I have no idea how long it takes these days to re-render - or re-shoot - a CGI action sequence. Let's say you have a fight between a giant robot, Picachu, Godzilla and Rocky. You have to have that totally storyboarded out, right, to the millisecond? Then let's say you get it mostly done, decide it's not working, and you'd rather it be King Kong, Mario, Abraham Lincoln and the Ark from Raiders, and that you want it on the seaside, not on the top of the Golden Gate bridge. Is that extremely slow to "reshoot," or is it relatively simple these days? I mean, Pixar movies are apparently absolutely locked down when they start "shooting," so wouldn't a "live" action film work the same way? And I've often wondered, with huge FX extravaganzas, there are dozens of scenes being worked on at the same time, right? Like, a whole team is maybe working on one scene, or one character, or one effect - the lighting, the setting, the editing - which leaves the director sort of floating around from station to station and computer bank to computer bank, checking on progress?

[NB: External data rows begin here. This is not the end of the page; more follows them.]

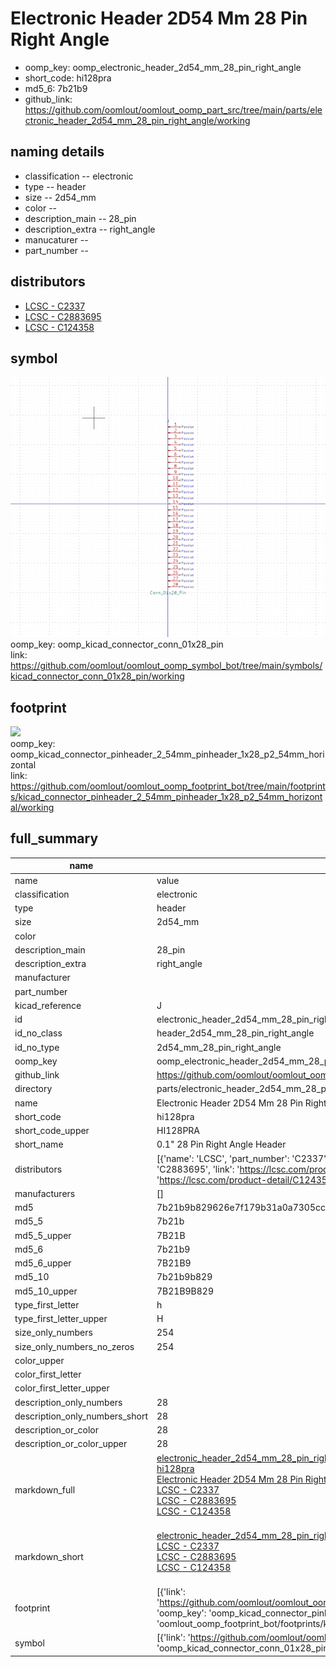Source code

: # Electronic Header 2D54 Mm 28 Pin Right Angle

  
* oomp_key: oomp_electronic_header_2d54_mm_28_pin_right_angle 
* short_code: hi128pra
* md5_6: 7b21b9  
* github_link: https://github.com/oomlout/oomlout_oomp_part_src/tree/main/parts/electronic_header_2d54_mm_28_pin_right_angle/working  
## naming details
* classification -- electronic
* type -- header
* size -- 2d54_mm
* color -- 
* description_main -- 28_pin
* description_extra -- right_angle
* manucaturer -- 
* part_number -- 

## distributors
* [LCSC - C2337](https://lcsc.com/product-detail/C2337.html)   
* [LCSC - C2883695](https://lcsc.com/product-detail/C2883695.html)   
* [LCSC - C124358](https://lcsc.com/product-detail/C124358.html)   


## symbol

![](symbol/0/working/working_600.png)  
oomp_key: oomp_kicad_connector_conn_01x28_pin  
link: https://github.com/oomlout/oomlout_oomp_symbol_bot/tree/main/symbols/kicad_connector_conn_01x28_pin/working  

## footprint

![](footprint/0/working/working_600.png)  
oomp_key: oomp_kicad_connector_pinheader_2_54mm_pinheader_1x28_p2_54mm_horizontal  
link: https://github.com/oomlout/oomlout_oomp_footprint_bot/tree/main/footprints/kicad_connector_pinheader_2_54mm_pinheader_1x28_p2_54mm_horizontal/working  

## full_summary
| name | value | 
| --- | --- | 
| name | value | 
| classification | electronic | 
| type | header | 
| size | 2d54_mm | 
| color |  | 
| description_main | 28_pin | 
| description_extra | right_angle | 
| manufacturer |  | 
| part_number |  | 
| kicad_reference | J | 
| id | electronic_header_2d54_mm_28_pin_right_angle | 
| id_no_class | header_2d54_mm_28_pin_right_angle | 
| id_no_type | 2d54_mm_28_pin_right_angle | 
| oomp_key | oomp_electronic_header_2d54_mm_28_pin_right_angle | 
| github_link | https://github.com/oomlout/oomlout_oomp_part_src/tree/main/parts/electronic_header_2d54_mm_28_pin_right_angle/working | 
| directory | parts/electronic_header_2d54_mm_28_pin_right_angle | 
| name | Electronic Header 2D54 Mm 28 Pin Right Angle | 
| short_code | hi128pra | 
| short_code_upper | HI128PRA | 
| short_name | 0.1" 28 Pin Right Angle Header | 
| distributors | [{'name': 'LCSC', 'part_number': 'C2337', 'link': 'https://lcsc.com/product-detail/C2337.html', 'id': 'distributor_lcsc'}, {'name': 'LCSC', 'part_number': 'C2883695', 'link': 'https://lcsc.com/product-detail/C2883695.html', 'id': 'distributor_lcsc'}, {'name': 'LCSC', 'part_number': 'C124358', 'link': 'https://lcsc.com/product-detail/C124358.html', 'id': 'distributor_lcsc'}] | 
| manufacturers | [] | 
| md5 | 7b21b9b829626e7f179b31a0a7305cc1 | 
| md5_5 | 7b21b | 
| md5_5_upper | 7B21B | 
| md5_6 | 7b21b9 | 
| md5_6_upper | 7B21B9 | 
| md5_10 | 7b21b9b829 | 
| md5_10_upper | 7B21B9B829 | 
| type_first_letter | h | 
| type_first_letter_upper | H | 
| size_only_numbers | 254 | 
| size_only_numbers_no_zeros | 254 | 
| color_upper |  | 
| color_first_letter |  | 
| color_first_letter_upper |  | 
| description_only_numbers | 28 | 
| description_only_numbers_short | 28 | 
| description_or_color | 28 | 
| description_or_color_upper | 28 | 
| markdown_full | [electronic_header_2d54_mm_28_pin_right_angle](https://github.com/oomlout/oomlout_oomp_part_src/tree/main/parts/electronic_header_2d54_mm_28_pin_right_angle/working)<br>[hi128pra](https://github.com/oomlout/oomlout_oomp_part_src/tree/main/parts/electronic_header_2d54_mm_28_pin_right_angle/working)<br>[Electronic Header 2D54 Mm 28 Pin Right Angle](https://github.com/oomlout/oomlout_oomp_part_src/tree/main/parts/electronic_header_2d54_mm_28_pin_right_angle/working)<br>[LCSC - C2337<br>](https://lcsc.com/product-detail/C2337.html)[LCSC - C2883695<br>](https://lcsc.com/product-detail/C2883695.html)[LCSC - C124358<br>](https://lcsc.com/product-detail/C124358.html)<br> | 
| markdown_short | [electronic_header_2d54_mm_28_pin_right_angle](https://github.com/oomlout/oomlout_oomp_part_src/tree/main/parts/electronic_header_2d54_mm_28_pin_right_angle/working)<br>[LCSC - C2337<br>](https://lcsc.com/product-detail/C2337.html)[LCSC - C2883695<br>](https://lcsc.com/product-detail/C2883695.html)[LCSC - C124358<br>](https://lcsc.com/product-detail/C124358.html)<br> | 
| footprint | [{'link': 'https://github.com/oomlout/oomlout_oomp_footprint_bot/tree/main/foootprntss/kicad_connector_pinheader_2_54mm_pinheader_1x28_p2_54mm_horizontal', 'oomp_key': 'oomp_kicad_connector_pinheader_2_54mm_pinheader_1x28_p2_54mm_horizontal', 'directory': 'oomlout_oomp_footprint_bot/footprints/kicad_connector_pinheader_2_54mm_pinheader_1x28_p2_54mm_horizontal//working/working.kicad_mod'}] | 
| symbol | [{'link': 'https://github.com/oomlout/oomlout_oomp_symbol_bot/tree/main/symbols/kicad_connector_conn_01x28_pin', 'oomp_key': 'oomp_kicad_connector_conn_01x28_pin', 'directory': 'oomlout_oomp_symbol_bot/symbols/kicad_connector_conn_01x28_pin//working/working.kicad_sym'}] |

In any case, for a conventional director, it just has to be totally different, right? It's not as simple as telling an actor to do lines 50 different ways, or approach a scene from a different angle.

I haven't seen this, btw, but playing devil's advocate for myself, I thought Tintin was very Spielberg, so at least in that case the director's presence was apparent. But I think back to the end of of Iron Man 3. I remember that movie having something like a record number of FX people, maybe 1000, and that the credits just kept rolling name after name after name. But the final battle is just absolute chaos of dozens of robots and Iron Mans and bad guys flying around a building and shooting. Of course it had to have been storyboarded, but there's very little essential stuff going on. It might as well have been Shane Black just saying "Iron Man fights a bad guy this way, but in the background all sorts of other shit is going to happening. Work on that and let me know what you come up with."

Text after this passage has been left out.